Neville served as a Lieutenant in the Berkshire Militia in 1779. He was Member of Parliament for Grampound from 10 October 1774 till the dissolution in 1780, and for Buckingham in the next parliament till his appointment as agent to the Buckinghamshire Militia in February 1782. On the 21st of the same month he was returned for Reading, and was re-elected there for the three succeeding parliaments (1784, 1790, 1796).
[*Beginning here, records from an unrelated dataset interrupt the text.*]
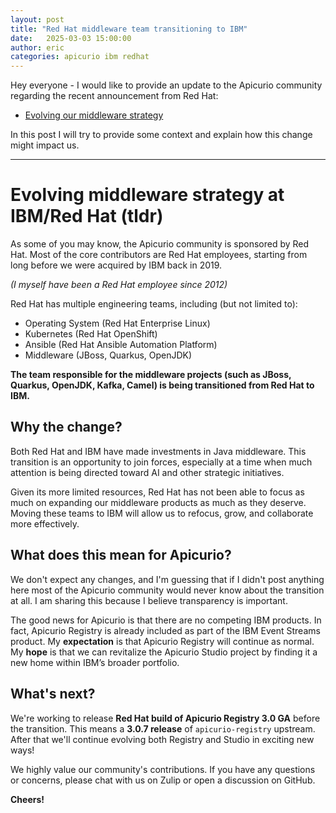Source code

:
 ```yaml
---
layout: post
title: "Red Hat middleware team transitioning to IBM"
date:   2025-03-03 15:00:00
author: eric
categories: apicurio ibm redhat
---
```


Hey everyone - I would like to provide an update to the Apicurio community regarding
the recent announcement from Red Hat:

* [Evolving our middleware strategy](https://www.redhat.com/en/blog/evolving-our-middleware-strategy)

In this post I will try to provide some context and explain how this change might 
impact us.

---

# Evolving middleware strategy at IBM/Red Hat (tldr)
As some of you may know, the Apicurio community is sponsored by Red Hat.  Most
of the core contributors are Red Hat employees, starting from long before we
were acquired by IBM back in 2019.

_(I myself have been a Red Hat employee since 2012)_

Red Hat has multiple engineering teams, including (but not limited to):

* Operating System (Red Hat Enterprise Linux)
* Kubernetes (Red Hat OpenShift)
* Ansible (Red Hat Ansible Automation Platform)
* Middleware (JBoss, Quarkus, OpenJDK)

**The team responsible for the middleware projects (such as JBoss, Quarkus, OpenJDK,
Kafka, Camel) is being transitioned from Red Hat to IBM.**

## Why the change?
Both Red Hat and IBM have made investments in Java middleware.  This transition is an 
opportunity to join forces, especially at a time when much attention is being directed 
toward AI and other strategic initiatives.

Given its more limited resources, Red Hat has not been able to focus as much on
expanding our middleware products as much as they deserve.  Moving these teams to
IBM will allow us to refocus, grow, and collaborate more effectively.

## What does this mean for Apicurio?
We don't expect any changes, and I'm guessing that if I didn't post anything here
most of the Apicurio community would never know about the transition at all.  I am
sharing this because I believe transparency is important.

The good news for Apicurio is that there are no competing IBM products.
In fact, Apicurio Registry is already included as part of the IBM Event Streams
product.  My **expectation** is that Apicurio Registry will continue as normal.
My **hope** is that we can revitalize the Apicurio Studio project by finding it 
a new home within IBM’s broader portfolio.

## What's next?
We're working to release **Red Hat build of Apicurio Registry 3.0 GA** before
the transition.  This means a **3.0.7 release** of `apicurio-registry` upstream.  After
that we'll continue evolving both Registry and Studio in exciting new ways!

We highly value our community's contributions.  If you have any questions or
concerns, please chat with us on Zulip or open a discussion on GitHub.

**Cheers!**
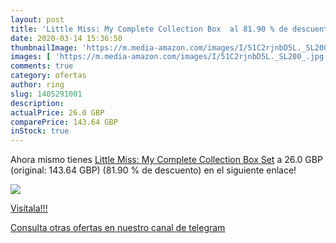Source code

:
 ```yaml
---
layout: post
title: 'Little Miss: My Complete Collection Box  al 81.90 % de descuento'
date: 2020-03-14 15:36:50
thumbnailImage: 'https://m.media-amazon.com/images/I/51C2rjnbD5L._SL200_.jpg'
images: [ 'https://m.media-amazon.com/images/I/51C2rjnbD5L._SL200_.jpg' ]
comments: true
category: ofertas
author: ring
slug: 1405291001
description:
actualPrice: 26.0 GBP
comparePrice: 143.64 GBP
inStock: true
---
```


Ahora mismo tienes [Little Miss: My Complete Collection Box Set](https://www.amazon.com/dp/1405291001/?tag=redken08-20) a 26.0 GBP (original: 143.64 GBP) (81.90 %  de descuento) en el siguiente enlace!

[![](https://m.media-amazon.com/images/I/51C2rjnbD5L._SL200_.jpg)](https://www.amazon.com/dp/1405291001/?tag=redken08-20)

[Visítala!!!](https://www.amazon.com/dp/1405291001/?tag=redken08-20)

[Consulta otras ofertas en nuestro canal de telegram](https://t.me/s/ofertas25)
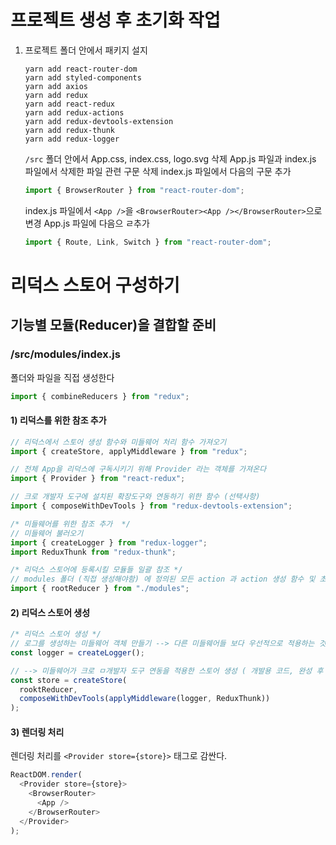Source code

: # 프로젝트 생성 후 초기화 작업

1. 프로젝트 폴더 안에서 패키지 설지

   ```shell
   yarn add react-router-dom
   yarn add styled-components
   yarn add axios
   yarn add redux
   yarn add react-redux
   yarn add redux-actions
   yarn add redux-devtools-extension
   yarn add redux-thunk
   yarn add redux-logger
   ```

   `/src` 폴더 안에서 App.css, index.css, logo.svg 삭제
   App.js 파일과 index.js 파일에서 삭제한 파일 관련 구문 삭제
   index.js 파일에서 다음의 구문 추가

   ```js
   import { BrowserRouter } from "react-router-dom";
   ```

   index.js 파일에서 `<App />`을 `<BrowserRouter><App /></BrowserRouter>`으로 변경
   App.js 파일에 다음으 ㄹ추가

   ```js
   import { Route, Link, Switch } from "react-router-dom";
   ```

# 리덕스 스토어 구성하기

## 기능별 모듈(Reducer)을 결합할 준비

### /src/modules/index.js

폴더와 파일을 직접 생성한다

```js
import { combineReducers } from "redux";
```

#### 1) 리덕스를 위한 참조 추가

```js
// 리덕스에서 스토어 생성 함수와 미들웨어 처리 함수 가져오기
import { createStore, applyMiddleware } from "redux";

// 전체 App을 리덕스에 구독시키기 위해 Provider 라는 객체를 가져온다
import { Provider } from "react-redux";

// 크로 개발자 도구에 설치된 확장도구와 연동하기 위한 함수 (선택사항)
import { composeWithDevTools } from "redux-devtools-extension";

/* 미들웨어를 위한 참조 추가  */
// 미들웨어 불러오기
import { createLogger } from "redux-logger";
import ReduxThunk from "redux-thunk";

/* 리덕스 스토어에 등록시킬 모듈들 일괄 참조 */
// modules 폴더 (직접 생성해야함) 에 정의된 모든 action 과 action 생성 함수 및 초기 상태값들을 묶음으로 가져온다.
import { rootReducer } from "./modules";
```

#### 2) 리덕스 스토어 생성

```js
/* 리덕스 스토어 생성 */
// 로그를 생성하는 미들웨어 객체 만들기 --> 다른 미들웨어들 보다 우선적으로 적용하는 것이 좋다.
const logger = createLogger();

// --> 미들웨어가 크로 ㅁ개발자 도구 연동을 적용한 스토어 생성 ( 개발용 코드, 완성 후 기본코드로 전환 필요 )
const store = createStore(
  rooktReducer,
  composeWithDevTools(applyMiddleware(logger, ReduxThunk))
);
```

#### 3) 렌더링 처리

렌더링 처리를 `<Provider store={store}>` 태그로 감싼다.

```js
ReactDOM.render(
  <Provider store={store}>
    <BrowserRouter>
      <App />
    </BrowserRouter>
  </Provider>
);
```
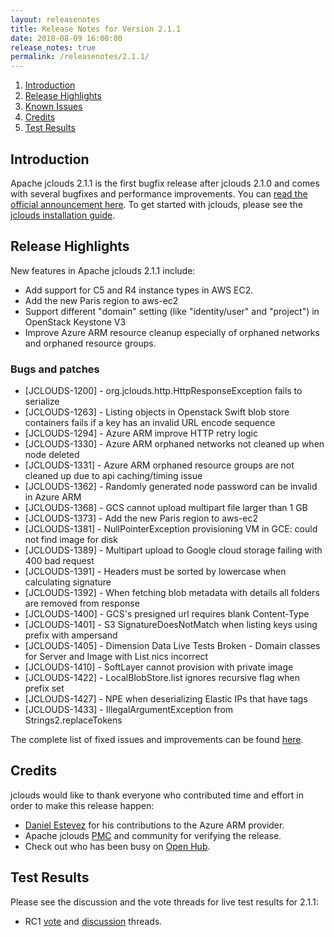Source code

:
 ```yaml
---
layout: releasenotes
title: Release Notes for Version 2.1.1
date: 2018-08-09 16:00:00
release_notes: true
permalink: /releasenotes/2.1.1/
---
```


1. [Introduction](#intro)
1. [Release Highlights](#highlights)
1. [Known Issues](#knownissues)
1. [Credits](#credits)
1. [Test Results](#test)

## <a id="intro"></a>Introduction

Apache jclouds 2.1.1 is the first bugfix release after jclouds 2.1.0 and comes with several bugfixes and performance improvements. 
You can [read the official announcement here](https://s.apache.org/jclouds211). To get started with jclouds, please see the [jclouds installation guide](/start/install/).

## <a id="highlights"></a>Release Highlights

New features in Apache jclouds 2.1.1 include:

* Add support for C5 and R4 instance types in AWS EC2.
* Add the new Paris region to aws-ec2
* Support different "domain" setting (like "identity/user" and "project") in OpenStack Keystone V3
* Improve Azure ARM resource cleanup especially of orphaned networks and orphaned resource groups.

### Bugs and patches

* [JCLOUDS-1200] - org.jclouds.http.HttpResponseException fails to serialize
* [JCLOUDS-1263] - Listing objects in Openstack Swift blob store containers fails if a key has an invalid URL encode sequence
* [JCLOUDS-1294] - Azure ARM improve HTTP retry logic
* [JCLOUDS-1330] - Azure ARM orphaned networks not cleaned up when node deleted
* [JCLOUDS-1331] - Azure ARM orphaned resource groups are not cleaned up due to api caching/timing issue
* [JCLOUDS-1362] - Randomly generated node password can be invalid in Azure ARM
* [JCLOUDS-1368] - GCS cannot upload multipart file larger than 1 GB
* [JCLOUDS-1373] - Add the new Paris region to aws-ec2
* [JCLOUDS-1381] - NullPointerException provisioning VM in GCE: could not find image for disk
* [JCLOUDS-1389] - Multipart upload to Google cloud storage failing with 400 bad request
* [JCLOUDS-1391] - Headers must be sorted by lowercase when calculating signature
* [JCLOUDS-1392] - When fetching blob metadata with details all folders are removed from response
* [JCLOUDS-1400] - GCS's presigned url requires blank Content-Type
* [JCLOUDS-1401] - S3 SignatureDoesNotMatch when listing keys using prefix with ampersand
* [JCLOUDS-1405] - Dimension Data Live Tests Broken - Domain classes for Server and Image with List nics incorrect
* [JCLOUDS-1410] - SoftLayer cannot provision with private image
* [JCLOUDS-1422] - LocalBlobStore.list ignores recursive flag when prefix set
* [JCLOUDS-1427] - NPE when deserializing Elastic IPs that have tags
* [JCLOUDS-1433] - IllegalArgumentException from Strings2.replaceTokens

The complete list of fixed issues and improvements can be found [here](https://issues.apache.org/jira/secure/ReleaseNote.jspa?projectId=12314430&version=12342884).

## <a id="credits"></a>Credits

jclouds would like to thank everyone who contributed time and effort in order to make this release happen:

* [Daniel Estevez](https://github.com/danielestevez) for his contributions to the Azure ARM provider.
* Apache jclouds [PMC](http://people.apache.org/committers-by-project.html#jclouds-pmc) and community for verifying the release.
* Check out who has been busy on [Open Hub](https://www.openhub.net/p/jclouds/contributors?query=&sort=latest_commit).

## <a id="test"></a>Test Results

Please see the discussion and the vote threads for live test results for 2.1.1:

* RC1 [vote](https://s.apache.org/jclouds211rc1vote) and [discussion](https://s.apache.org/jclouds201rc1discuss) threads.
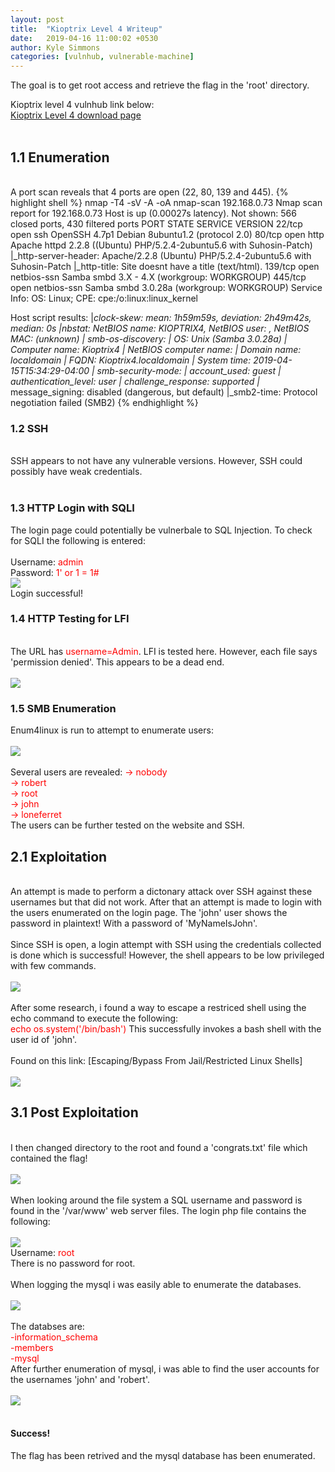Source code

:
 ```yaml
---
layout: post
title:  "Kioptrix Level 4 Writeup"
date:   2019-04-16 11:00:02 +0530
author: Kyle Simmons
categories: [vulnhub, vulnerable-machine]
---
```

The goal is to get root access and retrieve the flag in the 'root' directory.

Kioptrix level 4 vulnhub link below: <br>
[Kioptrix Level 4 download page]
<br><br>
<h2>1.1 Enumeration</h2>
<br>
A port scan reveals that 4 ports are open (22, 80, 139 and 445).
{% highlight shell %}
nmap -T4 -sV -A -oA nmap-scan 192.168.0.73
Nmap scan report for 192.168.0.73
Host is up (0.00027s latency).
Not shown: 566 closed ports, 430 filtered ports
PORT    STATE SERVICE     VERSION
22/tcp  open  ssh         OpenSSH 4.7p1 Debian 8ubuntu1.2 (protocol 2.0)
80/tcp  open  http        Apache httpd 2.2.8 ((Ubuntu) PHP/5.2.4-2ubuntu5.6 with Suhosin-Patch)
|_http-server-header: Apache/2.2.8 (Ubuntu) PHP/5.2.4-2ubuntu5.6 with Suhosin-Patch
|_http-title: Site doesnt have a title (text/html).
139/tcp open  netbios-ssn Samba smbd 3.X - 4.X (workgroup: WORKGROUP)
445/tcp open  netbios-ssn Samba smbd 3.0.28a (workgroup: WORKGROUP)
Service Info: OS: Linux; CPE: cpe:/o:linux:linux_kernel

Host script results:
|_clock-skew: mean: 1h59m59s, deviation: 2h49m42s, median: 0s
|_nbstat: NetBIOS name: KIOPTRIX4, NetBIOS user: <unknown>, NetBIOS MAC: <unknown> (unknown)
| smb-os-discovery:
|   OS: Unix (Samba 3.0.28a)
|   Computer name: Kioptrix4
|   NetBIOS computer name:
|   Domain name: localdomain
|   FQDN: Kioptrix4.localdomain
|_  System time: 2019-04-15T15:34:29-04:00
| smb-security-mode:
|   account_used: guest
|   authentication_level: user
|   challenge_response: supported
|_  message_signing: disabled (dangerous, but default)
|_smb2-time: Protocol negotiation failed (SMB2)
{% endhighlight %}
<br>


<h3>1.2 SSH</h3>
<br>
SSH appears to not have any vulnerable versions. However, SSH could possibly have weak credentials.
<br><br>

<h3>1.3 HTTP Login with SQLI</h3>
The login page could potentially be vulnerbale to SQL Injection. To check for SQLI the following is entered:
<br><br>
Username: <font color="red">admin</font><br>
Password: <font color="red">1' or 1 = 1#</font>
<br>
<img src="/assets/images/Kioptrix/Kioptrix4-goat-login.png">
<br>
Login successful!

<h3>1.4 HTTP Testing for LFI</h3>
<br>
The URL has <font color="red">username=Admin</font>. LFI is tested here. However,
each file says 'permission denied'. This appears to be a dead end.<br><br>
<img src="/assets/images/Kioptrix/Kioptrix4-lfi-error.png">
<h3>1.5 SMB Enumeration</h3>
Enum4linux is run to attempt to enumerate users:
<br><br>
<img src="/assets/images/Kioptrix/Kioptrix4-enum-users.png">
<br><br>
Several users are revealed:
<font color="red">
-> nobody<br>
-> robert<br>
-> root<br>
-> john<br>
-> loneferret
</font>
<br>
The users can be further tested on the website and SSH.

<h2>2.1 Exploitation</h2>
<br>
An attempt is made to perform a dictonary attack over SSH against these usernames
but that did not work. After that an attempt is made to login with the users enumerated
on the login page. The 'john' user shows the password in plaintext! With a password of
'MyNameIsJohn'.
<br><br>
Since SSH is open, a login attempt with SSH using the credentials collected is done
which is successful! However, the shell appears to be low privileged with few commands.
<br><br>
<img src="/assets/images/Kioptrix/kioptrix4-ssh-lowprivuser.png">
<br><br>
After some research, i found a way to escape a restriced shell using the echo command to execute the following:
<br>
<font color="red">echo os.system('/bin/bash')</font>
This successfully invokes a bash shell with the user id of 'john'.
<br><br>
Found on this link: [Escaping/Bypass From Jail/Restricted Linux Shells]
<br><br>

<img src="/assets/images/Kioptrix/kioptrix4-priv-escalated.png">

<h2>3.1 Post Exploitation</h2>
<br>
I then changed directory to the root and found a 'congrats.txt' file which
contained the flag!<br><br>
<img src="/assets/images/Kioptrix/kioptrix4-got-flag.png">
<br><br>
When looking around the file system a SQL username and password is found in
the '/var/www' web server files. The login php file contains the following:
<br><br>
<img src="/assets/images/Kioptrix/kioptrix4-sql-login.png">
<br>
Username: <font color="red">root</font><br>
There is no password for root.
<br><br>
When logging the mysql i was easily able to enumerate the databases.
<br><br>
<img src="/assets/images/Kioptrix/kioptrix4-mysql-login.png">
<br><br>
The databses are:
<br>
<font color="red">
-information_schema<br>
-members<br>
-mysql
</font>
<br>
After further enumeration of mysql, i was able to find the user accounts for the
usernames 'john' and 'robert'.<br><br>
<img src ="/assets/images/Kioptrix/kioptrix4-sql-enumeration.png">
<br><br>
<h4>Success!</h4>The flag has been retrived and the mysql database has been enumerated.



[Kioptrix Level 4 download page]: https://www.vulnhub.com/entry/kioptrix-level-13-4,25/
[Escaping/Bypass From Jail/Restricted Linux Shells]: https://ud64.com/ask/61/escaping-bypass-from-jail-restricted-linux-shells
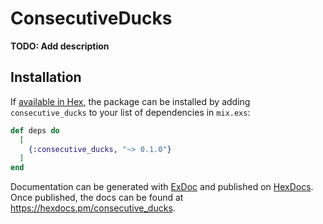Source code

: # ConsecutiveDucks

**TODO: Add description**

## Installation

If [available in Hex](https://hex.pm/docs/publish), the package can be installed
by adding `consecutive_ducks` to your list of dependencies in `mix.exs`:

```elixir
def deps do
  [
    {:consecutive_ducks, "~> 0.1.0"}
  ]
end
```

Documentation can be generated with [ExDoc](https://github.com/elixir-lang/ex_doc)
and published on [HexDocs](https://hexdocs.pm). Once published, the docs can
be found at <https://hexdocs.pm/consecutive_ducks>.

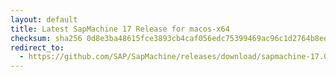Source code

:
 ```yaml
---
layout: default
title: Latest SapMachine 17 Release for macos-x64
checksum: sha256 0d8e3ba48615fce3893cb4caf056edc75399469ac96c1d2764b8ed8f308707c8
redirect_to:
  - https://github.com/SAP/SapMachine/releases/download/sapmachine-17.0.9/sapmachine-jdk-17.0.9_macos-x64_bin.tar.gz
---
```

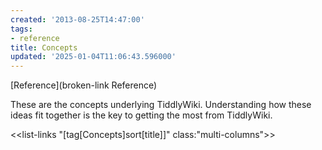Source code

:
 ```yaml
---
created: '2013-08-25T14:47:00'
tags:
- reference
title: Concepts
updated: '2025-01-04T11:06:43.596000'
---
```


[Reference](broken-link Reference)

These are the concepts underlying TiddlyWiki. Understanding how these ideas fit together is the key to getting the most from TiddlyWiki.

<<list-links "[tag[Concepts]sort[title]]" class:"multi-columns">>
On the death, in May 1797, of his kinsman John Griffin, 4th Baron Howard de Walden, by whom he had been adopted as heir, Griffin-Neville succeeded to the Braybrooke barony. He assumed the additional surname and arms of Griffin, and came into possession of the Audley End estate until the death in 1802 of Dr. Parker, son-in-law of the late Baron, who had a life interest in it. Braybrooke increased the property by the purchase of neighbouring manors and farms from the Earls of Bristol and Suffolk, and other acquisitions.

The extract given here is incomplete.